■ INPUT MATERIAL
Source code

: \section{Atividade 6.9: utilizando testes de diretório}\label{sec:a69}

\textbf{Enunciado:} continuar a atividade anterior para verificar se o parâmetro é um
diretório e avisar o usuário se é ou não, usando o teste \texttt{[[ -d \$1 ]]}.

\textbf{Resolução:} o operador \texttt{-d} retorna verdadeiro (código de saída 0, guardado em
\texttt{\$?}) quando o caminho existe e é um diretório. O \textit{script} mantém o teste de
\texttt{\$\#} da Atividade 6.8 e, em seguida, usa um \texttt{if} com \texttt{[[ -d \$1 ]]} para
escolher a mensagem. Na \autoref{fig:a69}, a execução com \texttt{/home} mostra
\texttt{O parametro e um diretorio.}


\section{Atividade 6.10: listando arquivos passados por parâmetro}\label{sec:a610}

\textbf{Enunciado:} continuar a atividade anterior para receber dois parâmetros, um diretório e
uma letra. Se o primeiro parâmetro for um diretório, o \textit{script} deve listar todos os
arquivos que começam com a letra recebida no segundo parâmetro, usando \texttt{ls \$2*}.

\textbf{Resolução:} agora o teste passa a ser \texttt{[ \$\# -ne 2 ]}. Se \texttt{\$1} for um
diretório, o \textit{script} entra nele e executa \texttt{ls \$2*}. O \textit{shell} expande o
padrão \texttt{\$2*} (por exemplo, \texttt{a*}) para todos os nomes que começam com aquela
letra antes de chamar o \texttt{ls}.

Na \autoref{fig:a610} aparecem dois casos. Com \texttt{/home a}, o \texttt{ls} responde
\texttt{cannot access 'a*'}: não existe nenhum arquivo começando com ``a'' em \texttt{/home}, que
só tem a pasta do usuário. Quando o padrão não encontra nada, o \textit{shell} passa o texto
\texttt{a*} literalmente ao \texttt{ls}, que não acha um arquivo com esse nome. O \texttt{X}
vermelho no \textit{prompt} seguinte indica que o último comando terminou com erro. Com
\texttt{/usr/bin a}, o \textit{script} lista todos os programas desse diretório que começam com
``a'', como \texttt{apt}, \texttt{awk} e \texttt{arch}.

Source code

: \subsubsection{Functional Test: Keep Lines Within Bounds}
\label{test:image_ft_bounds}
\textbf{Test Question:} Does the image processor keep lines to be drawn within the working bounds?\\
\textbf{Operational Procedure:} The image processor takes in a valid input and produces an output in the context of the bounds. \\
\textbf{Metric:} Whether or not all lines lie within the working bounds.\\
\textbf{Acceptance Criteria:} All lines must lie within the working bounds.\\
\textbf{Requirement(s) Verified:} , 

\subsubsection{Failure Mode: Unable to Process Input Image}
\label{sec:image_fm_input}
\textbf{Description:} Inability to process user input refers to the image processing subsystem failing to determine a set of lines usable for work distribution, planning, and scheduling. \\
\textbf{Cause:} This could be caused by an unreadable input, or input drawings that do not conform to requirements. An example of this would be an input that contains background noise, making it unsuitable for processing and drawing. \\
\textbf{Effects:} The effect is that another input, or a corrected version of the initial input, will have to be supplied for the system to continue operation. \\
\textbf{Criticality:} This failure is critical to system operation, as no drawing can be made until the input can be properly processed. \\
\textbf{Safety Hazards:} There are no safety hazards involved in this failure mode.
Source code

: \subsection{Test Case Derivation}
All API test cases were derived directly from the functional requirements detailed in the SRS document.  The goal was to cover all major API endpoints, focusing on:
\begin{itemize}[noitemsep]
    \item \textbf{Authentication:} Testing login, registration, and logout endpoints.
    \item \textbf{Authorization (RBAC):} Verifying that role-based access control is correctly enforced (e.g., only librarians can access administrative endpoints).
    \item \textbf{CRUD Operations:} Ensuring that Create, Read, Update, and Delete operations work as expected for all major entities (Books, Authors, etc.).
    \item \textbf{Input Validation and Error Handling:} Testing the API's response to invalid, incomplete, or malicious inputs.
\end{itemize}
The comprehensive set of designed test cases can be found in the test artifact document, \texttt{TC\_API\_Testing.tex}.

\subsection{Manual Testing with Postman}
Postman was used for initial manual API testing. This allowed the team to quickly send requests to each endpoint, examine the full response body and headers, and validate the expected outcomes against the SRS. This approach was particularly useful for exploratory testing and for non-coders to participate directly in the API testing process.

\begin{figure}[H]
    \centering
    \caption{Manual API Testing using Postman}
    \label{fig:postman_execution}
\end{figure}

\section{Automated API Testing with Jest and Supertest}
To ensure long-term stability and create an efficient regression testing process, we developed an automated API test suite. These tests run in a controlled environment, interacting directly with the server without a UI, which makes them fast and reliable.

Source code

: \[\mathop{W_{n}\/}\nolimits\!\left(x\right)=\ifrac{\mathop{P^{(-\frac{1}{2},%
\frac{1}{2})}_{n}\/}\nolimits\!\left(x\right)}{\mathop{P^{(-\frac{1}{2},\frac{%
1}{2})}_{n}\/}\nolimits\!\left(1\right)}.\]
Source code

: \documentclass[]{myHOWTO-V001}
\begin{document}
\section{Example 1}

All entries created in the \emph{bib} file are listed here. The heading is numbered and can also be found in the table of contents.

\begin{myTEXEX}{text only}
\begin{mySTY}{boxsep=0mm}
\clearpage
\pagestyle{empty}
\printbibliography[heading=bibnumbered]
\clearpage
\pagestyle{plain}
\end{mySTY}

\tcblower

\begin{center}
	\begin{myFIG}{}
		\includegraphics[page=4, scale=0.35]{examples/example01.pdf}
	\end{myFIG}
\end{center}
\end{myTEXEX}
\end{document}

■ PROBLEM DESCRIPTION
A full, exact copy of the entries is the required answer.

■ SOLUTION FOR THIS EXERCISE
Source code

: \section{Atividade 6.9: utilizando testes de diretório}\label{sec:a69}

\textbf{Enunciado:} continuar a atividade anterior para verificar se o parâmetro é um
diretório e avisar o usuário se é ou não, usando o teste \texttt{[[ -d \$1 ]]}.

\textbf{Resolução:} o operador \texttt{-d} retorna verdadeiro (código de saída 0, guardado em
\texttt{\$?}) quando o caminho existe e é um diretório. O \textit{script} mantém o teste de
\texttt{\$\#} da Atividade 6.8 e, em seguida, usa um \texttt{if} com \texttt{[[ -d \$1 ]]} para
escolher a mensagem. Na \autoref{fig:a69}, a execução com \texttt{/home} mostra
\texttt{O parametro e um diretorio.}


\section{Atividade 6.10: listando arquivos passados por parâmetro}\label{sec:a610}

\textbf{Enunciado:} continuar a atividade anterior para receber dois parâmetros, um diretório e
uma letra. Se o primeiro parâmetro for um diretório, o \textit{script} deve listar todos os
arquivos que começam com a letra recebida no segundo parâmetro, usando \texttt{ls \$2*}.

\textbf{Resolução:} agora o teste passa a ser \texttt{[ \$\# -ne 2 ]}. Se \texttt{\$1} for um
diretório, o \textit{script} entra nele e executa \texttt{ls \$2*}. O \textit{shell} expande o
padrão \texttt{\$2*} (por exemplo, \texttt{a*}) para todos os nomes que começam com aquela
letra antes de chamar o \texttt{ls}.

Na \autoref{fig:a610} aparecem dois casos. Com \texttt{/home a}, o \texttt{ls} responde
\texttt{cannot access 'a*'}: não existe nenhum arquivo começando com ``a'' em \texttt{/home}, que
só tem a pasta do usuário. Quando o padrão não encontra nada, o \textit{shell} passa o texto
\texttt{a*} literalmente ao \texttt{ls}, que não acha um arquivo com esse nome. O \texttt{X}
vermelho no \textit{prompt} seguinte indica que o último comando terminou com erro. Com
\texttt{/usr/bin a}, o \textit{script} lista todos os programas desse diretório que começam com
``a'', como \texttt{apt}, \texttt{awk} e \texttt{arch}.

Source code

: \subsubsection{Functional Test: Keep Lines Within Bounds}
\label{test:image_ft_bounds}
\textbf{Test Question:} Does the image processor keep lines to be drawn within the working bounds?\\
\textbf{Operational Procedure:} The image processor takes in a valid input and produces an output in the context of the bounds. \\
\textbf{Metric:} Whether or not all lines lie within the working bounds.\\
\textbf{Acceptance Criteria:} All lines must lie within the working bounds.\\
\textbf{Requirement(s) Verified:} , 

\subsubsection{Failure Mode: Unable to Process Input Image}
\label{sec:image_fm_input}
\textbf{Description:} Inability to process user input refers to the image processing subsystem failing to determine a set of lines usable for work distribution, planning, and scheduling. \\
\textbf{Cause:} This could be caused by an unreadable input, or input drawings that do not conform to requirements. An example of this would be an input that contains background noise, making it unsuitable for processing and drawing. \\
\textbf{Effects:} The effect is that another input, or a corrected version of the initial input, will have to be supplied for the system to continue operation. \\
\textbf{Criticality:} This failure is critical to system operation, as no drawing can be made until the input can be properly processed. \\
\textbf{Safety Hazards:} There are no safety hazards involved in this failure mode.
Source code

: \subsection{Test Case Derivation}
All API test cases were derived directly from the functional requirements detailed in the SRS document.  The goal was to cover all major API endpoints, focusing on:
\begin{itemize}[noitemsep]
    \item \textbf{Authentication:} Testing login, registration, and logout endpoints.
    \item \textbf{Authorization (RBAC):} Verifying that role-based access control is correctly enforced (e.g., only librarians can access administrative endpoints).
    \item \textbf{CRUD Operations:} Ensuring that Create, Read, Update, and Delete operations work as expected for all major entities (Books, Authors, etc.).
    \item \textbf{Input Validation and Error Handling:} Testing the API's response to invalid, incomplete, or malicious inputs.
\end{itemize}
The comprehensive set of designed test cases can be found in the test artifact document, \texttt{TC\_API\_Testing.tex}.

\subsection{Manual Testing with Postman}
Postman was used for initial manual API testing. This allowed the team to quickly send requests to each endpoint, examine the full response body and headers, and validate the expected outcomes against the SRS. This approach was particularly useful for exploratory testing and for non-coders to participate directly in the API testing process.

\begin{figure}[H]
    \centering
    \caption{Manual API Testing using Postman}
    \label{fig:postman_execution}
\end{figure}

\section{Automated API Testing with Jest and Supertest}
To ensure long-term stability and create an efficient regression testing process, we developed an automated API test suite. These tests run in a controlled environment, interacting directly with the server without a UI, which makes them fast and reliable.

Source code

: \[\mathop{W_{n}\/}\nolimits\!\left(x\right)=\ifrac{\mathop{P^{(-\frac{1}{2},%
\frac{1}{2})}_{n}\/}\nolimits\!\left(x\right)}{\mathop{P^{(-\frac{1}{2},\frac{%
1}{2})}_{n}\/}\nolimits\!\left(1\right)}.\]
Source code

: \documentclass[]{myHOWTO-V001}
\begin{document}
\section{Example 1}

All entries created in the \emph{bib} file are listed here. The heading is numbered and can also be found in the table of contents.

\begin{myTEXEX}{text only}
\begin{mySTY}{boxsep=0mm}
\clearpage
\pagestyle{empty}
\printbibliography[heading=bibnumbered]
\clearpage
\pagestyle{plain}
\end{mySTY}

\tcblower

\begin{center}
	\begin{myFIG}{}
		\includegraphics[page=4, scale=0.35]{examples/example01.pdf}
	\end{myFIG}
\end{center}
\end{myTEXEX}
\end{document}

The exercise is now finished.